• About this exercise
Your task is to copy the stretch of lines in the records below that begins with the line containing "3. **Run the Streamlit app**" and ends with the line containing "However, please note", exactly as written, with nothing added.

Plain-text document sources:
-------

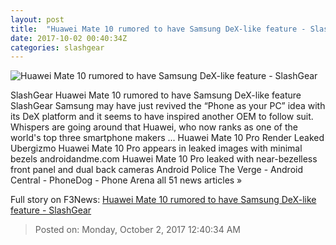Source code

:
 ```yaml
---
layout: post
title:  "Huawei Mate 10 rumored to have Samsung DeX-like feature - SlashGear"
date: 2017-10-02 00:40:34Z
categories: slashgear
---
```


![Huawei Mate 10 rumored to have Samsung DeX-like feature - SlashGear](https://c.slashgear.com/wp-content/uploads/2017/10/samsung-dex.jpg)

SlashGear Huawei Mate 10 rumored to have Samsung DeX-like feature SlashGear Samsung may have just revived the “Phone as your PC” idea with its DeX platform and it seems to have inspired another OEM to follow suit. Whispers are going around that Huawei, who now ranks as one of the world's top three smartphone makers ... Huawei Mate 10 Pro Render Leaked Ubergizmo Huawei Mate 10 Pro appears in leaked images with minimal bezels androidandme.com Huawei Mate 10 Pro leaked with near-bezelless front panel and dual back cameras Android Police The Verge - Android Central - PhoneDog - Phone Arena all 51 news articles »


Full story on F3News: [Huawei Mate 10 rumored to have Samsung DeX-like feature - SlashGear](http://www.f3nws.com/n/PjBDqB)

> Posted on: Monday, October 2, 2017 12:40:34 AM
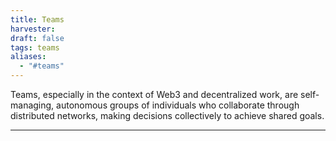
 ```yaml
---
title: Teams
harvester: 
draft: false
tags: teams
aliases:
  - "#teams"
---
```


Teams, especially in the context of Web3 and decentralized work, are self-managing, autonomous groups of individuals who collaborate through distributed networks, making decisions collectively to achieve shared goals.

---

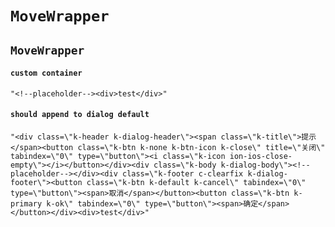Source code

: # `MoveWrapper`

## `MoveWrapper`

####   `custom container`

```
"<!--placeholder--><div>test</div>"
```

####   `should append to dialog default`

```
"<div class=\"k-header k-dialog-header\"><span class=\"k-title\">提示</span><button class=\"k-btn k-none k-btn-icon k-close\" title=\"关闭\" tabindex=\"0\" type=\"button\"><i class=\"k-icon ion-ios-close-empty\"></i></button></div><div class=\"k-body k-dialog-body\"><!--placeholder--></div><div class=\"k-footer c-clearfix k-dialog-footer\"><button class=\"k-btn k-default k-cancel\" tabindex=\"0\" type=\"button\"><span>取消</span></button><button class=\"k-btn k-primary k-ok\" tabindex=\"0\" type=\"button\"><span>确定</span></button></div><div>test</div>"
```

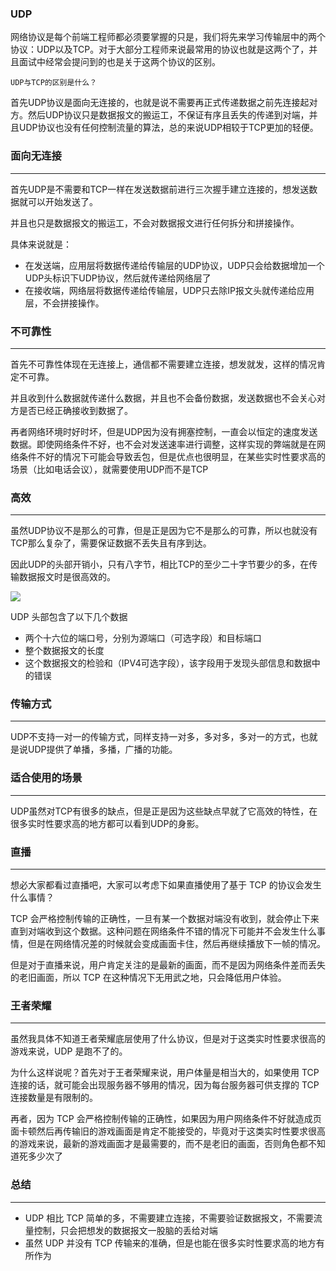 ### UDP

网络协议是每个前端工程师都必须要掌握的只是，我们将先来学习传输层中的两个协议：UDP以及TCP。对于大部分工程师来说最常用的协议也就是这两个了，并且面试中经常会提问到的也是关于这两个协议的区别。


```！
UDP与TCP的区别是什么？
```
首先UDP协议是面向无连接的，也就是说不需要再正式传递数据之前先连接起对方。然后UDP协议只是数据报文的搬运工，不保证有序且丢失的传递到对端，并且UDP协议也没有任何控制流量的算法，总的来说UDP相较于TCP更加的轻便。

### 面向无连接
<hr>

首先UDP是不需要和TCP一样在发送数据前进行三次握手建立连接的，想发送数据就可以开始发送了。

并且也只是数据报文的搬运工，不会对数据报文进行任何拆分和拼接操作。

具体来说就是：

* 在发送端，应用层将数据传递给传输层的UDP协议，UDP只会给数据增加一个UDP头标识下UDP协议，然后就传递给网络层了
* 在接收端，网络层将数据传递给传输层，UDP只去除IP报文头就传递给应用层，不会拼接操作。

### 不可靠性
<hr>

首先不可靠性体现在无连接上，通信都不需要建立连接，想发就发，这样的情况肯定不可靠。

并且收到什么数据就传递什么数据，并且也不会备份数据，发送数据也不会关心对方是否已经正确接收到数据了。

再者网络环境时好时坏，但是UDP因为没有拥塞控制，一直会以恒定的速度发送数据。即使网络条件不好，也不会对发送速率进行调整，这样实现的弊端就是在网络条件不好的情况下可能会导致丢包，但是优点也很明显，在某些实时性要求高的场景（比如电话会议），就需要使用UDP而不是TCP

### 高效
<hr>

虽然UDP协议不是那么的可靠，但是正是因为它不是那么的可靠，所以也就没有TCP那么复杂了，需要保证数据不丢失且有序到达。

因此UDP的头部开销小，只有八字节，相比TCP的至少二十字节要少的多，在传输数据报文时是很高效的。

![](https://user-gold-cdn.xitu.io/2020/5/30/1726422f30b2d632?w=886&h=204&f=png&s=60655)

UDP 头部包含了以下几个数据

* 两个十六位的端口号，分别为源端口（可选字段）和目标端口
* 整个数据报文的长度
* 这个数据报文的检验和（IPV4可选字段），该字段用于发现头部信息和数据中的错误

### 传输方式
<hr>

UDP不支持一对一的传输方式，同样支持一对多，多对多，多对一的方式，也就是说UDP提供了单播，多播，广播的功能。
### 适合使用的场景
<hr>

UDP虽然对TCP有很多的缺点，但是正是因为这些缺点早就了它高效的特性，在很多实时性要求高的地方都可以看到UDP的身影。
### 直播
<hr>
想必大家都看过直播吧，大家可以考虑下如果直播使用了基于 TCP 的协议会发生什么事情？

TCP 会严格控制传输的正确性，一旦有某一个数据对端没有收到，就会停止下来直到对端收到这个数据。这种问题在网络条件不错的情况下可能并不会发生什么事情，但是在网络情况差的时候就会变成画面卡住，然后再继续播放下一帧的情况。

但是对于直播来说，用户肯定关注的是最新的画面，而不是因为网络条件差而丢失的老旧画面，所以 TCP 在这种情况下无用武之地，只会降低用户体验。
### 王者荣耀
<hr>

虽然我具体不知道王者荣耀底层使用了什么协议，但是对于这类实时性要求很高的游戏来说，UDP 是跑不了的。

为什么这样说呢？首先对于王者荣耀来说，用户体量是相当大的，如果使用 TCP 连接的话，就可能会出现服务器不够用的情况，因为每台服务器可供支撑的 TCP 连接数量是有限制的。

再者，因为 TCP 会严格控制传输的正确性，如果因为用户网络条件不好就造成页面卡顿然后再传输旧的游戏画面是肯定不能接受的，毕竟对于这类实时性要求很高的游戏来说，最新的游戏画面才是最需要的，而不是老旧的画面，否则角色都不知道死多少次了

### 总结
<hr>

* UDP 相比 TCP 简单的多，不需要建立连接，不需要验证数据报文，不需要流量控制，只会把想发的数据报文一股脑的丢给对端
* 虽然 UDP 并没有 TCP 传输来的准确，但是也能在很多实时性要求高的地方有所作为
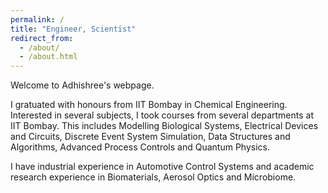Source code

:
 ```yaml
---
permalink: /
title: "Engineer, Scientist"
redirect_from: 
  - /about/
  - /about.html
---
```


Welcome to Adhishree's webpage. 

I gratuated with honours from IIT Bombay in Chemical Engineering. Interested in several subjects, I took courses from several departments at IIT Bombay. This includes Modelling Biological Systems, Electrical Devices and Circuits, Discrete Event System Simulation, Data Structures and Algorithms, Advanced Process Controls and Quantum Physics. 

I have industrial experience in Automotive Control Systems and academic research experience in Biomaterials, Aerosol Optics and Microbiome. 

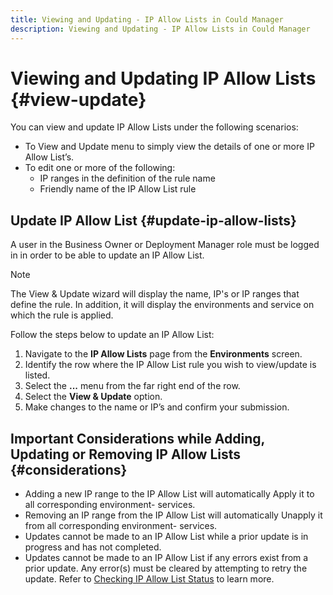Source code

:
 ```yaml
---
title: Viewing and Updating - IP Allow Lists in Could Manager
description: Viewing and Updating - IP Allow Lists in Could Manager
---
```


# Viewing and Updating IP Allow Lists {#view-update}

You can view and update IP Allow Lists under the following scenarios:

* To View and Update menu to simply view the details of one or more IP Allow List’s. 
* To edit one or more of the following: 
   * IP ranges in the definition of the rule name
   * Friendly name of the IP Allow List rule

## Update IP Allow List {#update-ip-allow-lists}


A user in the Business Owner or Deployment Manager role must be logged in in order to be able to update an IP Allow List. 

>[!NOTE]
>The View & Update wizard will display the name, IP's or IP ranges that define the rule. In addition, it will display the environments and service on which the rule is applied.

Follow the steps below to update an IP Allow List:

1. Navigate to the **IP Allow Lists** page from the **Environments** screen.
1. Identify the row where the IP Allow List rule you wish to view/update is listed.
1. Select the **...** menu from the far right end of the row.
1. Select the **View & Update** option.
1. Make changes to the name or IP’s and confirm your submission.

## Important Considerations while Adding, Updating or Removing IP Allow Lists {#considerations} 

* Adding a new IP range to the IP Allow List will automatically Apply it to all corresponding environment- services.
* Removing an IP range from the IP Allow List will automatically Unapply it from all corresponding environment- services.
* Updates cannot be made to an IP Allow List while a prior update is in progress and has not completed.
* Updates cannot be made to an IP Allow List if any errors exist from a prior update. Any error(s) must be cleared by attempting to retry the update. 
   Refer to [Checking IP Allow List Status](/help/implementing/cloud-manager/ip-allow-lists/check-ip-allow-list-status.md) to learn more.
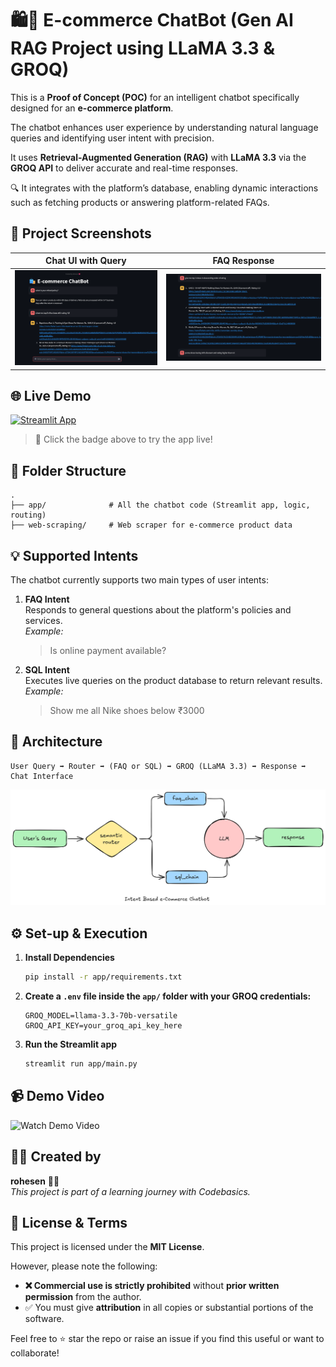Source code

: # 🛍️💬 E-commerce ChatBot (Gen AI RAG Project using LLaMA 3.3 & GROQ)

This is a **Proof of Concept (POC)** for an intelligent chatbot specifically designed for an **e-commerce platform**.  
  
The chatbot enhances user experience by understanding natural language queries and identifying user intent with precision.   
  
It uses **Retrieval-Augmented Generation (RAG)** with **LLaMA 3.3** via the **GROQ API** to deliver accurate and real-time responses.  
  
🔍 It integrates with the platform’s database, enabling dynamic interactions such as fetching products or answering platform-related FAQs.  



    
## 📸 Project Screenshots

| Chat UI with Query | FAQ Response |
|--------------------|---------------|
| ![Chat UI](app/resources/Chatbot_UI.png) |![FAQ](app/resources/FAQ.png) |



    
## 🌐 Live Demo

[![Streamlit App](https://img.shields.io/badge/Live_App-Streamlit-brightgreen?logo=streamlit)](https://e-commerce-chatbot-using-llama-33-and-groq-4qnsvcntgmrubdnuvlx.streamlit.app/)

> 🚀 Click the badge above to try the app live!



  
## 📁 Folder Structure

```
.
├── app/              # All the chatbot code (Streamlit app, logic, routing)
├── web-scraping/     # Web scraper for e-commerce product data
```

## 💡 Supported Intents

The chatbot currently supports two main types of user intents:

1. **FAQ Intent**  
   Responds to general questions about the platform's policies and services.  
   _Example:_  
   > Is online payment available?

2. **SQL Intent**  
   Executes live queries on the product database to return relevant results.  
   _Example:_  
   > Show me all Nike shoes below ₹3000


## 🧠 Architecture

```
User Query ➡️ Router ➡️ (FAQ or SQL) ➡️ GROQ (LLaMA 3.3) ➡️ Response ➡️ Chat Interface
```

![FAQ](app/resources/architecture-diagram.png)



## ⚙️ Set-up & Execution

1. **Install Dependencies**

   ```bash
   pip install -r app/requirements.txt
   ```

2. **Create a `.env` file inside the `app/` folder with your GROQ credentials:**

   ```
   GROQ_MODEL=llama-3.3-70b-versatile
   GROQ_API_KEY=your_groq_api_key_here
   ```

3. **Run the Streamlit app**

   ```bash
   streamlit run app/main.py
   ```


## 📹 Demo Video

![Watch Demo Video](project_video.gif)


## 🧑‍💻 Created by

**rohesen** 👨‍💻  
_This project is part of a learning journey with Codebasics._



## 📜 License & Terms

This project is licensed under the **MIT License**.

However, please note the following:

- **❌ Commercial use is strictly prohibited** without **prior written permission** from the author.
- ✅ You must give **attribution** in all copies or substantial portions of the software.


Feel free to ⭐️ star the repo or raise an issue if you find this useful or want to collaborate!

-------

• Written solution
3. **Run the Streamlit app**

   ```bash
   streamlit run app/main.py
   ```


## 📹 Demo Video

![Watch Demo Video](project_video.gif)


## 🧑‍💻 Created by

**rohesen** 👨‍💻  
_This project is part of a learning journey with Codebasics._



## 📜 License & Terms

This project is licensed under the **MIT License**.

However, please note the following:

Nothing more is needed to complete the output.